In his letter to Bush, Shamir stated clearly that his government still rejects the Baker proposal that Palestinian residents of East Jerusalem and those deported from the territories be included in the Palestinian delegation to preliminary talks with Israel.

BUSH WANTS TO RESUME TALKS WITH PLO

Nevertheless, Bush stressed Friday that the United States will stick with Baker’s proposal. Maintaining that there must be talks between Israelis and Palestinians, the president said, “The ground rules are out there, and we’ve got to go forward.”

Bush indicated he has not dropped his personal concern about Jewish settlements in the territories. “We have a United States policy, and we are going to stay with the policy in terms of settlements,” he said.
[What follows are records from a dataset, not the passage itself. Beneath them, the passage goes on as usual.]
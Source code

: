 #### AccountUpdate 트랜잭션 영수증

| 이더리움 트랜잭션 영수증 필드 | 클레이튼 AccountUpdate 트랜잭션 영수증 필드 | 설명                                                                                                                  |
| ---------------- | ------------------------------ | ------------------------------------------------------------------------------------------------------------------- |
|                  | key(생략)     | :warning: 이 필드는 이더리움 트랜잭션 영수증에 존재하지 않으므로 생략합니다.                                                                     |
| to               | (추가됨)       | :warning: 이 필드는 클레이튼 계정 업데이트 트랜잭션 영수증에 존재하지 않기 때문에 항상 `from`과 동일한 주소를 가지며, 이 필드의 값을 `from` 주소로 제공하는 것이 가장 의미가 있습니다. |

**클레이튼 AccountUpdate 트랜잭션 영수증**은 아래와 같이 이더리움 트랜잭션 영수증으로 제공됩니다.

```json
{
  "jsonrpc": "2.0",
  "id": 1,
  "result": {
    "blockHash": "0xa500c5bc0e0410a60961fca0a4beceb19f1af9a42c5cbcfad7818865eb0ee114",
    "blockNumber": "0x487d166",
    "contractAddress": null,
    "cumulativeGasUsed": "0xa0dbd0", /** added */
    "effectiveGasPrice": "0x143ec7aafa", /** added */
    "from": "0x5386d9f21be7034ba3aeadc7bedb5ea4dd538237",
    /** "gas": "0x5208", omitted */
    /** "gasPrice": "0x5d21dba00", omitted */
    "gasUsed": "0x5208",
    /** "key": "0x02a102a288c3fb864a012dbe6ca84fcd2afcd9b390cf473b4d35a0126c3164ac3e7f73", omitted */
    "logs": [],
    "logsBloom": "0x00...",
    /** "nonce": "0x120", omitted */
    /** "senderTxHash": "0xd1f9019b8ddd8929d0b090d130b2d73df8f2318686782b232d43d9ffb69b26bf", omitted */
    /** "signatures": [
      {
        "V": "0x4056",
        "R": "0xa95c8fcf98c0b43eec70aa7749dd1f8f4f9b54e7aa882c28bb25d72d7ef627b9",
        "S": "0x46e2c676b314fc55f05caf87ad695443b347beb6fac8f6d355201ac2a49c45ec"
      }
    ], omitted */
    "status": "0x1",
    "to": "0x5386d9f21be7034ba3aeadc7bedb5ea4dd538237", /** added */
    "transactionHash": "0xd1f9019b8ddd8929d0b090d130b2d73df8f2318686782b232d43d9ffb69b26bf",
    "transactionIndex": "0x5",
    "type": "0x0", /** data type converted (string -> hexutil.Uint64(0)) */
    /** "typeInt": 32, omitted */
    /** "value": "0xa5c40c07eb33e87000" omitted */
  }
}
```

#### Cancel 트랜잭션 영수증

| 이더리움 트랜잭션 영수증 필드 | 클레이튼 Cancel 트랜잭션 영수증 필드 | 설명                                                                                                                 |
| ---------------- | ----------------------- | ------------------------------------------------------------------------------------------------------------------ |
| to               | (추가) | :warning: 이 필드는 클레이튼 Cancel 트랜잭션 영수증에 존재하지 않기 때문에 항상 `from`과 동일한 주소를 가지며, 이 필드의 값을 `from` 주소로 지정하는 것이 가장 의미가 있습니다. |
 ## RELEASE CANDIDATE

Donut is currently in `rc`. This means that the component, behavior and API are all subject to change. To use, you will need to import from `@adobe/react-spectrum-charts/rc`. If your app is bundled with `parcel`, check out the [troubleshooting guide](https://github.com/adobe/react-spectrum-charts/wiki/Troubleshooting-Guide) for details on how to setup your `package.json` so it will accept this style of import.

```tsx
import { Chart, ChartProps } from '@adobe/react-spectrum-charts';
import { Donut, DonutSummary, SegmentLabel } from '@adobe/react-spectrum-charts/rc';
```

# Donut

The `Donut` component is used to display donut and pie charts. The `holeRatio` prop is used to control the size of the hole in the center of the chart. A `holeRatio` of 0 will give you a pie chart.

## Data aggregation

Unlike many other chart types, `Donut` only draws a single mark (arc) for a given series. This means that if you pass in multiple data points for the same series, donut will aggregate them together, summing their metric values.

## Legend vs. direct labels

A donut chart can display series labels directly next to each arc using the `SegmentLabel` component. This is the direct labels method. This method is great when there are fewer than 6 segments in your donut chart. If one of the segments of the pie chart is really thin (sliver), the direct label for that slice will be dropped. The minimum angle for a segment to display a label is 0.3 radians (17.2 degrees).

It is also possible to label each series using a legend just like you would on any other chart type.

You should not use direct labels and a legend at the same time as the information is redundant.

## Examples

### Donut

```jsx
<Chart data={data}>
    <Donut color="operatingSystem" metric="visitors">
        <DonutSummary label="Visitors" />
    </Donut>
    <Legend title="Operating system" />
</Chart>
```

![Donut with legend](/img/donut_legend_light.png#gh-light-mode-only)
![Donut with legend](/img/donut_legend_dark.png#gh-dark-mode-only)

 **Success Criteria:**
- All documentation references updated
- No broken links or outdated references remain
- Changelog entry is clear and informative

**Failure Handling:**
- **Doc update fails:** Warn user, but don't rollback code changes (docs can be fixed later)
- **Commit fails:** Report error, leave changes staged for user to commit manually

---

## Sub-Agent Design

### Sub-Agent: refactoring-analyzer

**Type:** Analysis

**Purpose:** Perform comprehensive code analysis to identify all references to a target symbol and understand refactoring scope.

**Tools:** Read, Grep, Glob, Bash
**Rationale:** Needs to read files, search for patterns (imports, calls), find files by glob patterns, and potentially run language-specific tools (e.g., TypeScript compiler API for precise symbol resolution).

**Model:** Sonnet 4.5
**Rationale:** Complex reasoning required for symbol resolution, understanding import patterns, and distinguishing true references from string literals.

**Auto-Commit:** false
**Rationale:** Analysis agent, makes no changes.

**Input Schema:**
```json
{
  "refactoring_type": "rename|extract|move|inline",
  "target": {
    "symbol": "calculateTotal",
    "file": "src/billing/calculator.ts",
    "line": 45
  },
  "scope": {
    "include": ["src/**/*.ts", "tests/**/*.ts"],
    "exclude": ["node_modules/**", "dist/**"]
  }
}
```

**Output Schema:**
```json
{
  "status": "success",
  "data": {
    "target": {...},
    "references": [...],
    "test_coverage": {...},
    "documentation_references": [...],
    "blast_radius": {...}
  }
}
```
The president also said he would like to resume the U.S. dialogue with the Palestine Liberation Organization, as soon as PLO leader Yasir Arafat meets U.S. demands to denounce the May 30 attempted terrorist attack on Tel Aviv area beaches.

“I happen to think the dialogue has been useful,” Bush said. “I don’t think Mr. Arafat particularly agrees with that, and I am quite confident that Mr. Shamir doesn’t agree with that. But nevertheless, that’s the view of the United States.”

Bush stressed that he did not break off the dialogue, only suspended it, until Arafat can get the Palestine National Council “not only to denounce that particular terrorist act, but also to take some action against the person who perpetrated it.”

When this happens, “I think we would certainly give rapid consideration to renewal of the dialogue,” he said.